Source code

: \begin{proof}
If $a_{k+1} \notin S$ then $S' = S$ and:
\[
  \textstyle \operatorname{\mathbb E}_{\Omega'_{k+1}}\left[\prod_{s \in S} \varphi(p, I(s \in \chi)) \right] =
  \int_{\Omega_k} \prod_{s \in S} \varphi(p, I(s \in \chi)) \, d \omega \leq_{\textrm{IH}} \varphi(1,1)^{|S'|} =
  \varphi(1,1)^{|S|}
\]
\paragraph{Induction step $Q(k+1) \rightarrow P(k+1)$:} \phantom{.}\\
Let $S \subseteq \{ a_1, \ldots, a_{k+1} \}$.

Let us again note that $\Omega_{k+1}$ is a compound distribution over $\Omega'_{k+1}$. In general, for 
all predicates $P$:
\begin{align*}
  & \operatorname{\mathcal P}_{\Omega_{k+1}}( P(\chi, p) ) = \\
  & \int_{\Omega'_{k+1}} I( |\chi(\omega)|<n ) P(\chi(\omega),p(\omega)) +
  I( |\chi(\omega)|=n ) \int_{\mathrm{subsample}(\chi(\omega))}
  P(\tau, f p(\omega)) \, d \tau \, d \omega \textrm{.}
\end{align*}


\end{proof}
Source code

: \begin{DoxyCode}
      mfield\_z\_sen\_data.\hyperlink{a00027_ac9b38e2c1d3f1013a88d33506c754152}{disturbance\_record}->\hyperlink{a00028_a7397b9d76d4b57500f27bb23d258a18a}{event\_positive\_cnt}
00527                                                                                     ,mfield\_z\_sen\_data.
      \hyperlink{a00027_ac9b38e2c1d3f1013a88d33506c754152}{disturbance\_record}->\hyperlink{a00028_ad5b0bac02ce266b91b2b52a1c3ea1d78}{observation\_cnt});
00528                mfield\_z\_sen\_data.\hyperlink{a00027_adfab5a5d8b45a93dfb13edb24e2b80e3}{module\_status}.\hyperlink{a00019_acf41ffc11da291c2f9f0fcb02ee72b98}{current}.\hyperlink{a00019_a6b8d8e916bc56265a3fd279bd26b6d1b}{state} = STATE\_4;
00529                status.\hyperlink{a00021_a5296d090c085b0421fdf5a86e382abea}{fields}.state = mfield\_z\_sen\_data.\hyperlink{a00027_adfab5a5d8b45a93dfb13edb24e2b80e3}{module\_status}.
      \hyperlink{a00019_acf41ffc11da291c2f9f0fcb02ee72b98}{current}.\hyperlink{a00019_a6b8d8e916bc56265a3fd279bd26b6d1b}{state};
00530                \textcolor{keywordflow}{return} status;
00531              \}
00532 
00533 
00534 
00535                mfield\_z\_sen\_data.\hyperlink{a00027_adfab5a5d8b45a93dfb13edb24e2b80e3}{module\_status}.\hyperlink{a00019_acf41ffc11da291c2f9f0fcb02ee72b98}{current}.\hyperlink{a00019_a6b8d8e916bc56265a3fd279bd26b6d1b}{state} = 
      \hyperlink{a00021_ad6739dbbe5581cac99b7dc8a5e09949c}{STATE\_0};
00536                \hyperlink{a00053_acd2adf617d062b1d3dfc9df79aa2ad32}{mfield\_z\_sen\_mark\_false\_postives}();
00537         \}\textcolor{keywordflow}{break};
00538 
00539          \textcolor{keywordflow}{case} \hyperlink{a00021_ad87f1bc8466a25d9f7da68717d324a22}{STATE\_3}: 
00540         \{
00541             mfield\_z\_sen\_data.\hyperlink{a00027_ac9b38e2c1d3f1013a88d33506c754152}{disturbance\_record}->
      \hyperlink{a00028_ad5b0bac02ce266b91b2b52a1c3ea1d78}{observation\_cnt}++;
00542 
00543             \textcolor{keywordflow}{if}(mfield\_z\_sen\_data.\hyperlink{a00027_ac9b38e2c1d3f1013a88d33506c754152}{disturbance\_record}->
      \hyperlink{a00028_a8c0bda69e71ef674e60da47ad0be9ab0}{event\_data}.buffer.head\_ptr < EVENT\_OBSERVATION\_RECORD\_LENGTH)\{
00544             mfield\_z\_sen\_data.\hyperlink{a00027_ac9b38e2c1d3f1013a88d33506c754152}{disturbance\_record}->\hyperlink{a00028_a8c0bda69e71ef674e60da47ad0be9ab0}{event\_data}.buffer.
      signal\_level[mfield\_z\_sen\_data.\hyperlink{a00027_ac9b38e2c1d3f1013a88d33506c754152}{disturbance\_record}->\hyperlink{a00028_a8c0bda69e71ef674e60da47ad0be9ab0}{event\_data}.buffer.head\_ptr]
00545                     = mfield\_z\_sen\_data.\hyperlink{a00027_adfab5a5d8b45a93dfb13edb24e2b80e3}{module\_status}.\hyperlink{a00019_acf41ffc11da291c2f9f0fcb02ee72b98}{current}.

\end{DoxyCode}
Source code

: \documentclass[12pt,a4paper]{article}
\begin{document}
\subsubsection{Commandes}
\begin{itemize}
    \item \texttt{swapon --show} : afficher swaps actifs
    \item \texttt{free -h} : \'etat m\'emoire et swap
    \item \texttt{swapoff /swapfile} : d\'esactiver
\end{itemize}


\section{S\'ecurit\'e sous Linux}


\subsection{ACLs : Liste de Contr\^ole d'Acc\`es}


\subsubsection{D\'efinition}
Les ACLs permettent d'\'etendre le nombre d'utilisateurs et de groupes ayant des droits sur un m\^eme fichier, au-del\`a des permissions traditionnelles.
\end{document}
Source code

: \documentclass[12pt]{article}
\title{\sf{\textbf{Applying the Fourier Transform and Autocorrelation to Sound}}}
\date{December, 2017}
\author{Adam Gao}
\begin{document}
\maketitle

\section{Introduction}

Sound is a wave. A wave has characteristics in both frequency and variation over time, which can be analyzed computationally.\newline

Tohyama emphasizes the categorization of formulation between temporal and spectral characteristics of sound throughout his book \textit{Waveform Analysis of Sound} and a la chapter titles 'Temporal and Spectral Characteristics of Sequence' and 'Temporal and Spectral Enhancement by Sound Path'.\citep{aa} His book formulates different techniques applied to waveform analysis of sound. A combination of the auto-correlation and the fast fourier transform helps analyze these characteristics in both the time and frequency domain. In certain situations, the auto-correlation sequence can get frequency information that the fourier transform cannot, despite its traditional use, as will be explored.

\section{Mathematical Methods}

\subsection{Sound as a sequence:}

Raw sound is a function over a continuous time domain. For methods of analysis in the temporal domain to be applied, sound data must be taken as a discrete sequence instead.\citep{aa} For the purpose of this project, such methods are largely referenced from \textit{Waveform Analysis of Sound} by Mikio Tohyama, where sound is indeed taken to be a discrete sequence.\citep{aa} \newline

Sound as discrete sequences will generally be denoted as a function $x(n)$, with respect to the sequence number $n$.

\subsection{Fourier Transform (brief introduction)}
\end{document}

- **TASK DETAILS**:
After reading the data above, return it verbatim in full.

- **EXERCISE ANSWER**:
Source code

: \begin{proof}
If $a_{k+1} \notin S$ then $S' = S$ and:
\[
  \textstyle \operatorname{\mathbb E}_{\Omega'_{k+1}}\left[\prod_{s \in S} \varphi(p, I(s \in \chi)) \right] =
  \int_{\Omega_k} \prod_{s \in S} \varphi(p, I(s \in \chi)) \, d \omega \leq_{\textrm{IH}} \varphi(1,1)^{|S'|} =
  \varphi(1,1)^{|S|}
\]
\paragraph{Induction step $Q(k+1) \rightarrow P(k+1)$:} \phantom{.}\\
Let $S \subseteq \{ a_1, \ldots, a_{k+1} \}$.

Let us again note that $\Omega_{k+1}$ is a compound distribution over $\Omega'_{k+1}$. In general, for 
all predicates $P$:
\begin{align*}
  & \operatorname{\mathcal P}_{\Omega_{k+1}}( P(\chi, p) ) = \\
  & \int_{\Omega'_{k+1}} I( |\chi(\omega)|<n ) P(\chi(\omega),p(\omega)) +
  I( |\chi(\omega)|=n ) \int_{\mathrm{subsample}(\chi(\omega))}
  P(\tau, f p(\omega)) \, d \tau \, d \omega \textrm{.}
\end{align*}


\end{proof}
Source code

: \begin{DoxyCode}
      mfield\_z\_sen\_data.\hyperlink{a00027_ac9b38e2c1d3f1013a88d33506c754152}{disturbance\_record}->\hyperlink{a00028_a7397b9d76d4b57500f27bb23d258a18a}{event\_positive\_cnt}
00527                                                                                     ,mfield\_z\_sen\_data.
      \hyperlink{a00027_ac9b38e2c1d3f1013a88d33506c754152}{disturbance\_record}->\hyperlink{a00028_ad5b0bac02ce266b91b2b52a1c3ea1d78}{observation\_cnt});
00528                mfield\_z\_sen\_data.\hyperlink{a00027_adfab5a5d8b45a93dfb13edb24e2b80e3}{module\_status}.\hyperlink{a00019_acf41ffc11da291c2f9f0fcb02ee72b98}{current}.\hyperlink{a00019_a6b8d8e916bc56265a3fd279bd26b6d1b}{state} = STATE\_4;
00529                status.\hyperlink{a00021_a5296d090c085b0421fdf5a86e382abea}{fields}.state = mfield\_z\_sen\_data.\hyperlink{a00027_adfab5a5d8b45a93dfb13edb24e2b80e3}{module\_status}.
      \hyperlink{a00019_acf41ffc11da291c2f9f0fcb02ee72b98}{current}.\hyperlink{a00019_a6b8d8e916bc56265a3fd279bd26b6d1b}{state};
00530                \textcolor{keywordflow}{return} status;
00531              \}
00532 
00533 
00534 
00535                mfield\_z\_sen\_data.\hyperlink{a00027_adfab5a5d8b45a93dfb13edb24e2b80e3}{module\_status}.\hyperlink{a00019_acf41ffc11da291c2f9f0fcb02ee72b98}{current}.\hyperlink{a00019_a6b8d8e916bc56265a3fd279bd26b6d1b}{state} = 
      \hyperlink{a00021_ad6739dbbe5581cac99b7dc8a5e09949c}{STATE\_0};
00536                \hyperlink{a00053_acd2adf617d062b1d3dfc9df79aa2ad32}{mfield\_z\_sen\_mark\_false\_postives}();
00537         \}\textcolor{keywordflow}{break};
00538 
00539          \textcolor{keywordflow}{case} \hyperlink{a00021_ad87f1bc8466a25d9f7da68717d324a22}{STATE\_3}: 
00540         \{
00541             mfield\_z\_sen\_data.\hyperlink{a00027_ac9b38e2c1d3f1013a88d33506c754152}{disturbance\_record}->
      \hyperlink{a00028_ad5b0bac02ce266b91b2b52a1c3ea1d78}{observation\_cnt}++;
00542 
00543             \textcolor{keywordflow}{if}(mfield\_z\_sen\_data.\hyperlink{a00027_ac9b38e2c1d3f1013a88d33506c754152}{disturbance\_record}->
      \hyperlink{a00028_a8c0bda69e71ef674e60da47ad0be9ab0}{event\_data}.buffer.head\_ptr < EVENT\_OBSERVATION\_RECORD\_LENGTH)\{
00544             mfield\_z\_sen\_data.\hyperlink{a00027_ac9b38e2c1d3f1013a88d33506c754152}{disturbance\_record}->\hyperlink{a00028_a8c0bda69e71ef674e60da47ad0be9ab0}{event\_data}.buffer.
      signal\_level[mfield\_z\_sen\_data.\hyperlink{a00027_ac9b38e2c1d3f1013a88d33506c754152}{disturbance\_record}->\hyperlink{a00028_a8c0bda69e71ef674e60da47ad0be9ab0}{event\_data}.buffer.head\_ptr]
00545                     = mfield\_z\_sen\_data.\hyperlink{a00027_adfab5a5d8b45a93dfb13edb24e2b80e3}{module\_status}.\hyperlink{a00019_acf41ffc11da291c2f9f0fcb02ee72b98}{current}.

\end{DoxyCode}
Source code

: \documentclass[12pt,a4paper]{article}
\begin{document}
\subsubsection{Commandes}
\begin{itemize}
    \item \texttt{swapon --show} : afficher swaps actifs
    \item \texttt{free -h} : \'etat m\'emoire et swap
    \item \texttt{swapoff /swapfile} : d\'esactiver
\end{itemize}


\section{S\'ecurit\'e sous Linux}


\subsection{ACLs : Liste de Contr\^ole d'Acc\`es}


\subsubsection{D\'efinition}
Les ACLs permettent d'\'etendre le nombre d'utilisateurs et de groupes ayant des droits sur un m\^eme fichier, au-del\`a des permissions traditionnelles.
\end{document}
Source code

: \documentclass[12pt]{article}
\title{\sf{\textbf{Applying the Fourier Transform and Autocorrelation to Sound}}}
\date{December, 2017}
\author{Adam Gao}
\begin{document}
\maketitle

\section{Introduction}

Sound is a wave. A wave has characteristics in both frequency and variation over time, which can be analyzed computationally.\newline

Tohyama emphasizes the categorization of formulation between temporal and spectral characteristics of sound throughout his book \textit{Waveform Analysis of Sound} and a la chapter titles 'Temporal and Spectral Characteristics of Sequence' and 'Temporal and Spectral Enhancement by Sound Path'.\citep{aa} His book formulates different techniques applied to waveform analysis of sound. A combination of the auto-correlation and the fast fourier transform helps analyze these characteristics in both the time and frequency domain. In certain situations, the auto-correlation sequence can get frequency information that the fourier transform cannot, despite its traditional use, as will be explored.

\section{Mathematical Methods}

\subsection{Sound as a sequence:}

Raw sound is a function over a continuous time domain. For methods of analysis in the temporal domain to be applied, sound data must be taken as a discrete sequence instead.\citep{aa} For the purpose of this project, such methods are largely referenced from \textit{Waveform Analysis of Sound} by Mikio Tohyama, where sound is indeed taken to be a discrete sequence.\citep{aa} \newline

Sound as discrete sequences will generally be denoted as a function $x(n)$, with respect to the sequence number $n$.

\subsection{Fourier Transform (brief introduction)}
\end{document}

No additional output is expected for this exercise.